Long ago, vampires sailed to the United States in blood vessels and set up their own terror-tories. They bred like crazy. It seems as if there’s a sucker born every minute.

Many of them settled in the Inland Vampire region of Southern California, and others became bat boys for the Colorado Rockies Horror Picture Show. Still others tried playing high-stakes poker. Some vampires went on to college and earned a place in Phi Batta Cape-a. Others perfected their skills at blood-sucking by attending law school.

From all over the world vampires gather each fall deep in the forests of Transylvania. They sit around the vamp-fire and reverently stand at attention and swear allegiance to the Draculation of Vein Dependence and the Bill of Frights.

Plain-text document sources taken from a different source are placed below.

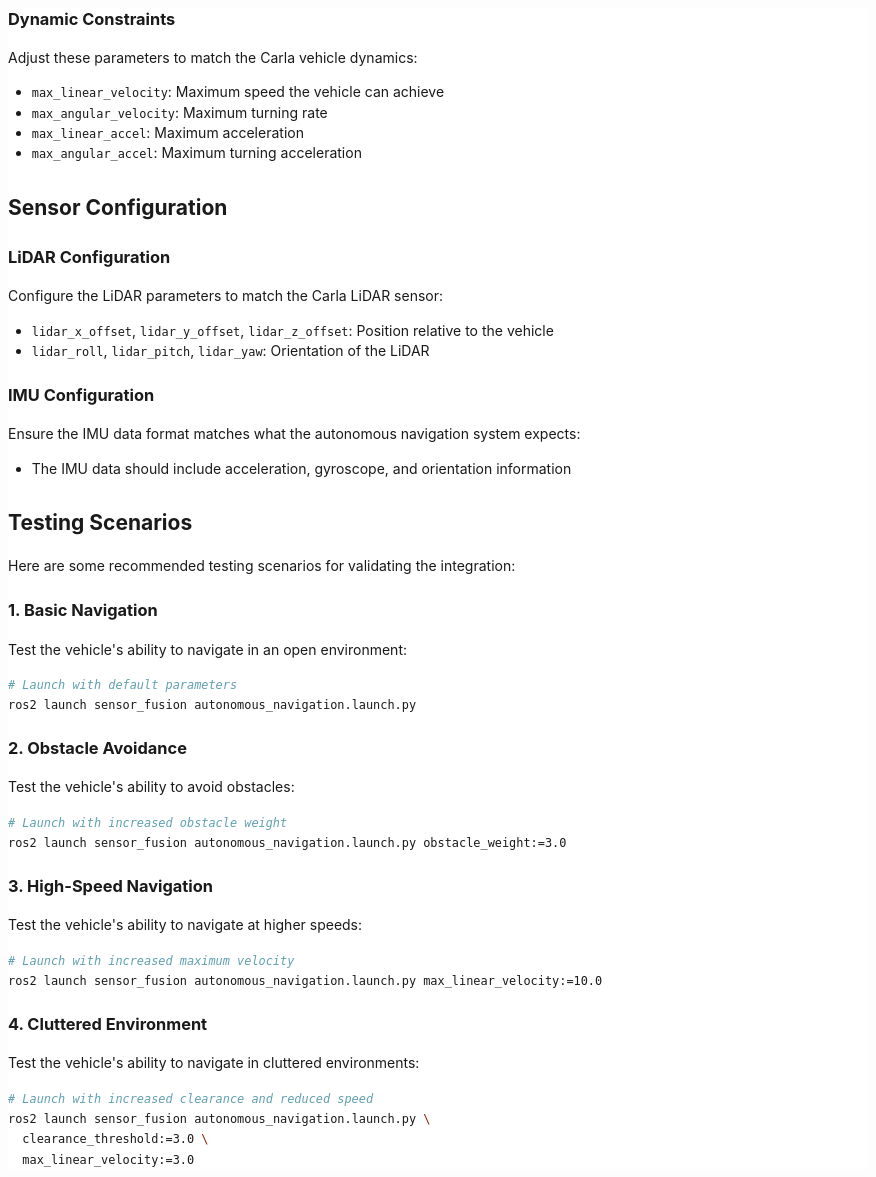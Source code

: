 ### Dynamic Constraints

Adjust these parameters to match the Carla vehicle dynamics:
- `max_linear_velocity`: Maximum speed the vehicle can achieve
- `max_angular_velocity`: Maximum turning rate
- `max_linear_accel`: Maximum acceleration
- `max_angular_accel`: Maximum turning acceleration

## Sensor Configuration

### LiDAR Configuration

Configure the LiDAR parameters to match the Carla LiDAR sensor:
- `lidar_x_offset`, `lidar_y_offset`, `lidar_z_offset`: Position relative to the vehicle
- `lidar_roll`, `lidar_pitch`, `lidar_yaw`: Orientation of the LiDAR

### IMU Configuration

Ensure the IMU data format matches what the autonomous navigation system expects:
- The IMU data should include acceleration, gyroscope, and orientation information

## Testing Scenarios

Here are some recommended testing scenarios for validating the integration:

### 1. Basic Navigation

Test the vehicle's ability to navigate in an open environment:
```bash
# Launch with default parameters
ros2 launch sensor_fusion autonomous_navigation.launch.py
```

### 2. Obstacle Avoidance

Test the vehicle's ability to avoid obstacles:
```bash
# Launch with increased obstacle weight
ros2 launch sensor_fusion autonomous_navigation.launch.py obstacle_weight:=3.0
```

### 3. High-Speed Navigation

Test the vehicle's ability to navigate at higher speeds:
```bash
# Launch with increased maximum velocity
ros2 launch sensor_fusion autonomous_navigation.launch.py max_linear_velocity:=10.0
```

### 4. Cluttered Environment

Test the vehicle's ability to navigate in cluttered environments:
```bash
# Launch with increased clearance and reduced speed
ros2 launch sensor_fusion autonomous_navigation.launch.py \
  clearance_threshold:=3.0 \
  max_linear_velocity:=3.0
```
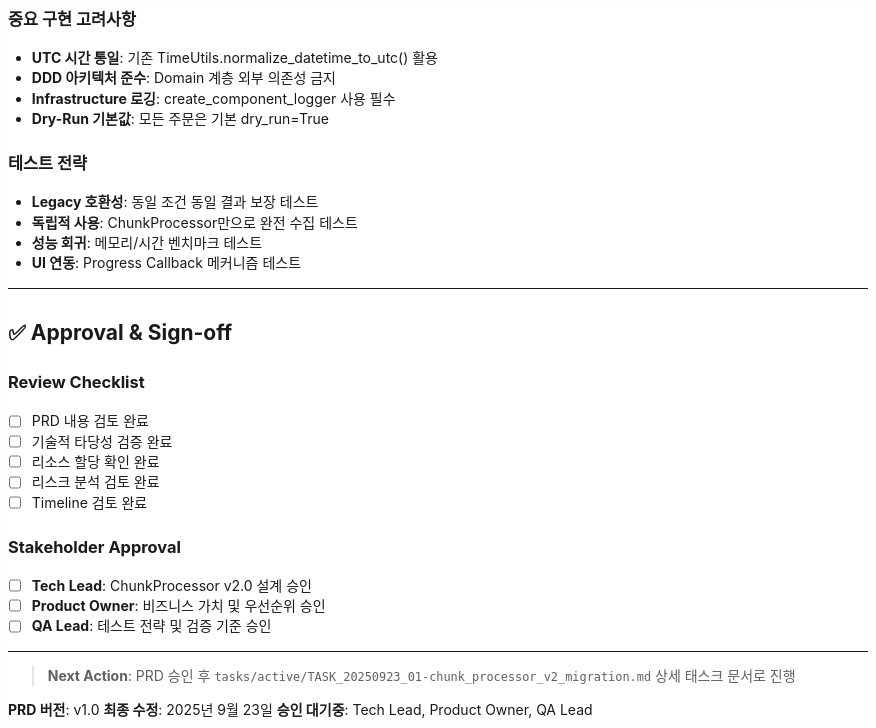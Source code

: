 ### 중요 구현 고려사항
- **UTC 시간 통일**: 기존 TimeUtils.normalize_datetime_to_utc() 활용
- **DDD 아키텍처 준수**: Domain 계층 외부 의존성 금지
- **Infrastructure 로깅**: create_component_logger 사용 필수
- **Dry-Run 기본값**: 모든 주문은 기본 dry_run=True

### 테스트 전략
- **Legacy 호환성**: 동일 조건 동일 결과 보장 테스트
- **독립적 사용**: ChunkProcessor만으로 완전 수집 테스트
- **성능 회귀**: 메모리/시간 벤치마크 테스트
- **UI 연동**: Progress Callback 메커니즘 테스트

---

## ✅ Approval & Sign-off

### Review Checklist
- [ ] PRD 내용 검토 완료
- [ ] 기술적 타당성 검증 완료
- [ ] 리소스 할당 확인 완료
- [ ] 리스크 분석 검토 완료
- [ ] Timeline 검토 완료

### Stakeholder Approval
- [ ] **Tech Lead**: ChunkProcessor v2.0 설계 승인
- [ ] **Product Owner**: 비즈니스 가치 및 우선순위 승인
- [ ] **QA Lead**: 테스트 전략 및 검증 기준 승인

---

> **Next Action**: PRD 승인 후 `tasks/active/TASK_20250923_01-chunk_processor_v2_migration.md` 상세 태스크 문서로 진행

**PRD 버전**: v1.0
**최종 수정**: 2025년 9월 23일
**승인 대기중**: Tech Lead, Product Owner, QA Lead
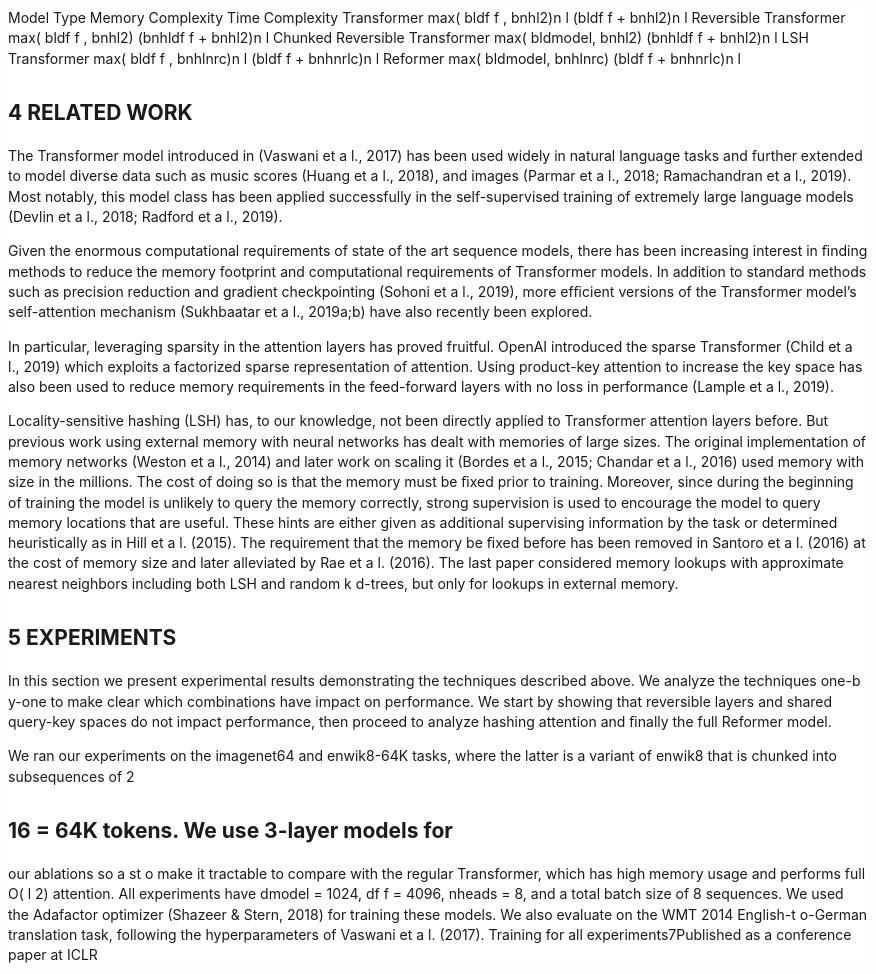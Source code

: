 Model Type Memory Complexity Time Complexity Transformer max( bldf f , bnhl2)n l (bldf f + bnhl2)n l Reversible Transformer max( bldf f , bnhl2) (bnhldf f + bnhl2)n l Chunked Reversible Transformer max( bldmodel, bnhl2) (bnhldf f + bnhl2)n l LSH Transformer max( bldf f , bnhlnrc)n l (bldf f + bnhnrlc)n l Reformer max( bldmodel, bnhlnrc) (bldf f + bnhnrlc)n l

## 4 RELATED WORK

The Transformer model introduced in (Vaswani et a l., 2017) has been used widely in natural language tasks and further extended to model diverse data such as music scores (Huang et a l., 2018), and images (Parmar et a l., 2018; Ramachandran et a l., 2019). Most notably, this model class has been applied successfully in the self-supervised training of extremely large language models (Devlin et a l., 2018; Radford et a l., 2019).

Given the enormous computational requirements of state of the art sequence models, there has been increasing interest in ﬁnding methods to reduce the memory footprint and computational requirements of Transformer models. In addition to standard methods such as precision reduction and gradient checkpointing (Sohoni et a l., 2019), more efﬁcient versions of the Transformer model’s self-attention mechanism (Sukhbaatar et a l., 2019a;b) have also recently been explored.

In particular, leveraging sparsity in the attention layers has proved fruitful. OpenAI introduced the sparse Transformer (Child et a l., 2019) which exploits a factorized sparse representation of attention. Using product-key attention to increase the key space has also been used to reduce memory requirements in the feed-forward layers with no loss in performance (Lample et a l., 2019).

Locality-sensitive hashing (LSH) has, to our knowledge, not been directly applied to Transformer attention layers before. But previous work using external memory with neural networks has dealt with memories of large sizes. The original implementation of memory networks (Weston et a l., 2014) and later work on scaling it (Bordes et a l., 2015; Chandar et a l., 2016) used memory with size in the millions. The cost of doing so is that the memory must be ﬁxed prior to training. Moreover, since during the beginning of training the model is unlikely to query the memory correctly, strong supervision is used to encourage the model to query memory locations that are useful. These hints are either given as additional supervising information by the task or determined heuristically as in Hill et a l. (2015). The requirement that the memory be ﬁxed before has been removed in Santoro et a l. (2016) at the cost of memory size and later alleviated by Rae et a l. (2016). The last paper considered memory lookups with approximate nearest neighbors including both LSH and random k d-trees, but only for lookups in external memory.

## 5 EXPERIMENTS

In this section we present experimental results demonstrating the techniques described above. We analyze the techniques one-b y-one to make clear which combinations have impact on performance. We start by showing that reversible layers and shared query-key spaces do not impact performance, then proceed to analyze hashing attention and ﬁnally the full Reformer model.

We ran our experiments on the imagenet64 and enwik8-64K tasks, where the latter is a variant of enwik8 that is chunked into subsequences of 2

## 16 = 64K tokens. We use 3-layer models for

our ablations so a st o make it tractable to compare with the regular Transformer, which has high memory usage and performs full O( l 2) attention. All experiments have dmodel = 1024, df f = 4096, nheads = 8, and a total batch size of 8 sequences. We used the Adafactor optimizer (Shazeer & Stern, 2018) for training these models. We also evaluate on the WMT 2014 English-t o-German translation task, following the hyperparameters of Vaswani et a l. (2017). Training for all experiments7Published as a conference paper at ICLR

The most famous of all vampires is, of course, Count Dracula. He grew up as a spoiled bat and can be a real pain in the neck and get under your skin. Even if he pays for dinner, he’ll still put the bite on you.

Dracula once fell in love at first fright with the girl necks door. All she had to do was bat her eyes, and he’d give his eyeteeth to have her as his vein squeeze. The Count even wrote love poetry to the woman. He went from bat to verse.

She was 6 feet tall, and Dracula loves to suck up to women. But he’s remained a bat-chelor his whole life because his love affairs are all in vein. Anytime he courts another vampire, they end up at each other’s throats.

Any mortal woman to whom Dracula is attracted soon realizes that life with him will be a draining experience, so she’s not likely to stick her neck out for him. It’s hard to get a good night’s sleep because of his terrible coffin. Even coffin drops don’t help.

Moreover, Dracula isn’t a very attractive fellow: He can’t see himself in the bat room mirror and so is unable to brush his teeth, comb his hair or tie his tie. This situation causes bat breath and the disease the Count fears most — tooth decay. The fiend went to the dentist to correct his bite, but he still ended up with false teeth, which, for him, are new-fang-led devices that, like Dracula himself, come out at night.

Dracula finds his victims in any neck of the woods. He just hates it when they try to cross him. Whenever the police come after him, the Count simply explains that he is a law-a-biting citizen. He loves the deep plots and grave setting of a cemetery, especially when the temperature rises above 90 degrees. Then he sighs, “There’s nothing like a cold bier on a hot day.”